Inheritance from Rust’s Perspective

#![allow(unused)]
fn main() {
// Data
pub struct Data {
    id: usize,
    name: String,
}

// Concrete behavior
impl Data {
    fn new(id: usize, name: impl Into<String>) -> Self {
        Self { id, name: name.into() }
    }
}

// Abstract behavior
trait Named {
    fn name(&self) -> &str;
}

// Instanced behavior
impl Named for Data {
    fn name(&self) -> &str {
        &self.name
    }
}
}
  • From Rust’s perspective, one where Inheritance was never there, introducing inheritance would look like muddying the water between types and traits.

  • A type is a concrete piece of data and its associated behavior.

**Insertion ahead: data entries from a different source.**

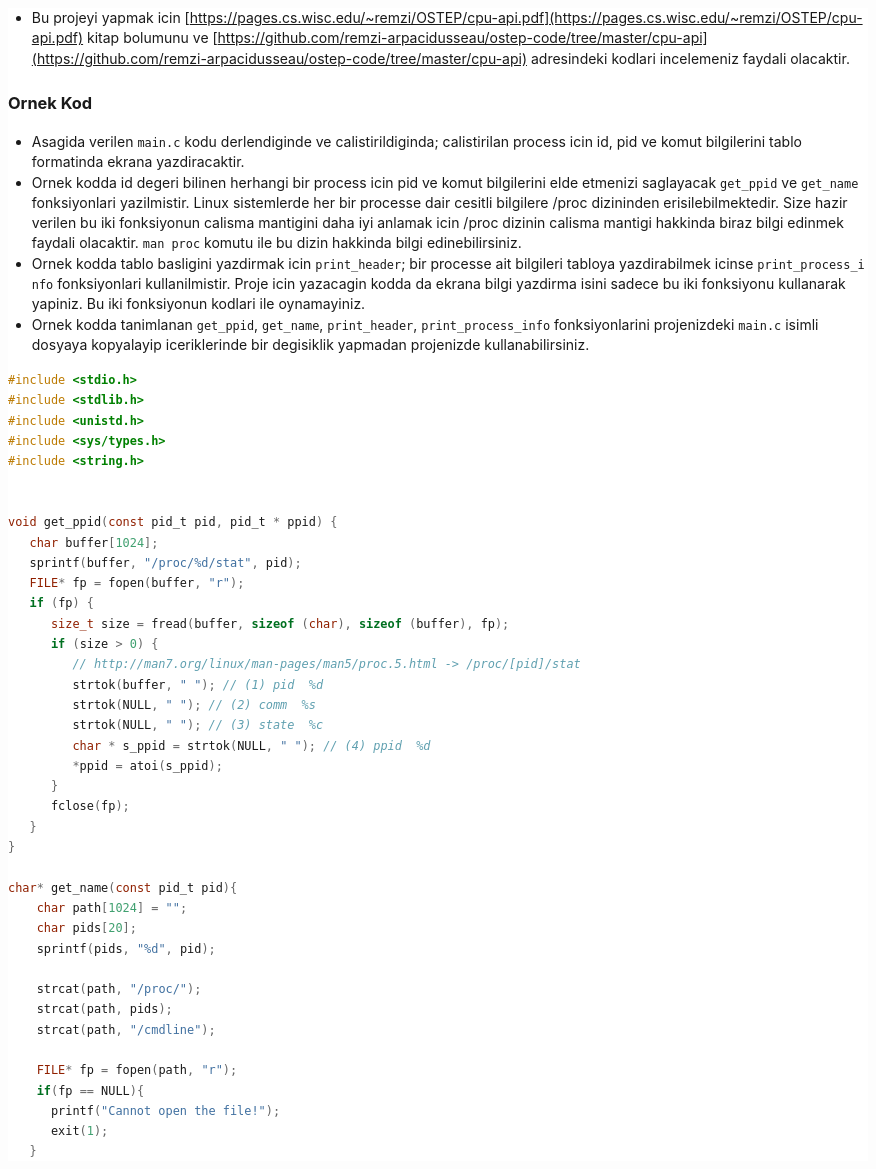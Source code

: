 * Bu projeyi yapmak icin [https://pages.cs.wisc.edu/~remzi/OSTEP/cpu-api.pdf](https://pages.cs.wisc.edu/~remzi/OSTEP/cpu-api.pdf)
kitap bolumunu ve [https://github.com/remzi-arpacidusseau/ostep-code/tree/master/cpu-api](https://github.com/remzi-arpacidusseau/ostep-code/tree/master/cpu-api)
adresindeki kodlari incelemeniz faydali olacaktir.

### Ornek Kod

* Asagida verilen `main.c` kodu derlendiginde ve calistirildiginda; calistirilan process icin id, pid ve komut bilgilerini tablo formatinda ekrana yazdiracaktir. 
* Ornek kodda id degeri bilinen herhangi bir process icin pid ve komut bilgilerini elde etmenizi saglayacak `get_ppid` ve `get_name` fonksiyonlari yazilmistir. Linux sistemlerde her bir processe dair cesitli bilgilere /proc dizininden erisilebilmektedir. Size hazir verilen bu iki fonksiyonun calisma mantigini daha iyi anlamak icin /proc dizinin calisma mantigi hakkinda biraz bilgi edinmek faydali olacaktir. `man proc` komutu ile bu dizin hakkinda bilgi edinebilirsiniz.
* Ornek kodda tablo basligini yazdirmak icin `print_header`; bir processe ait bilgileri tabloya yazdirabilmek icinse `print_process_info` fonksiyonlari kullanilmistir. Proje icin yazacagin kodda da ekrana bilgi yazdirma isini sadece
bu iki fonksiyonu kullanarak yapiniz. Bu iki fonksiyonun kodlari ile oynamayiniz. 
* Ornek kodda tanimlanan `get_ppid`, `get_name`, `print_header`, `print_process_info` fonksiyonlarini projenizdeki `main.c` isimli dosyaya kopyalayip iceriklerinde bir degisiklik yapmadan projenizde kullanabilirsiniz.

```c
#include <stdio.h>
#include <stdlib.h>
#include <unistd.h>
#include <sys/types.h>
#include <string.h>


void get_ppid(const pid_t pid, pid_t * ppid) {
   char buffer[1024];
   sprintf(buffer, "/proc/%d/stat", pid);
   FILE* fp = fopen(buffer, "r");
   if (fp) {
      size_t size = fread(buffer, sizeof (char), sizeof (buffer), fp);
      if (size > 0) {
         // http://man7.org/linux/man-pages/man5/proc.5.html -> /proc/[pid]/stat
         strtok(buffer, " "); // (1) pid  %d
         strtok(NULL, " "); // (2) comm  %s
         strtok(NULL, " "); // (3) state  %c
         char * s_ppid = strtok(NULL, " "); // (4) ppid  %d
         *ppid = atoi(s_ppid);
      }
      fclose(fp);
   }
}

char* get_name(const pid_t pid){
    char path[1024] = "";
    char pids[20];
    sprintf(pids, "%d", pid);

    strcat(path, "/proc/");
    strcat(path, pids);
    strcat(path, "/cmdline");

    FILE* fp = fopen(path, "r");
    if(fp == NULL){
      printf("Cannot open the file!");
      exit(1);
   }

```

    A trait is abstract behavior that must be implemented by a type.

    A class is a combination of data, behavior, and overrides to that behavior.

  • Coming from rust, an inheritable class looks like a type that is also a trait.

  • This is not an upside, as we can no longer reason about concrete types.

  • Without being able to separate the two, it becomes difficult to reason about generic behavior vs concrete specifics, because in OOP these two concepts are tied up in each other.

  • The convenience of flat field access and DRY in type definitions is not worth the loss in specificity between writing code that delineates between behavior and data.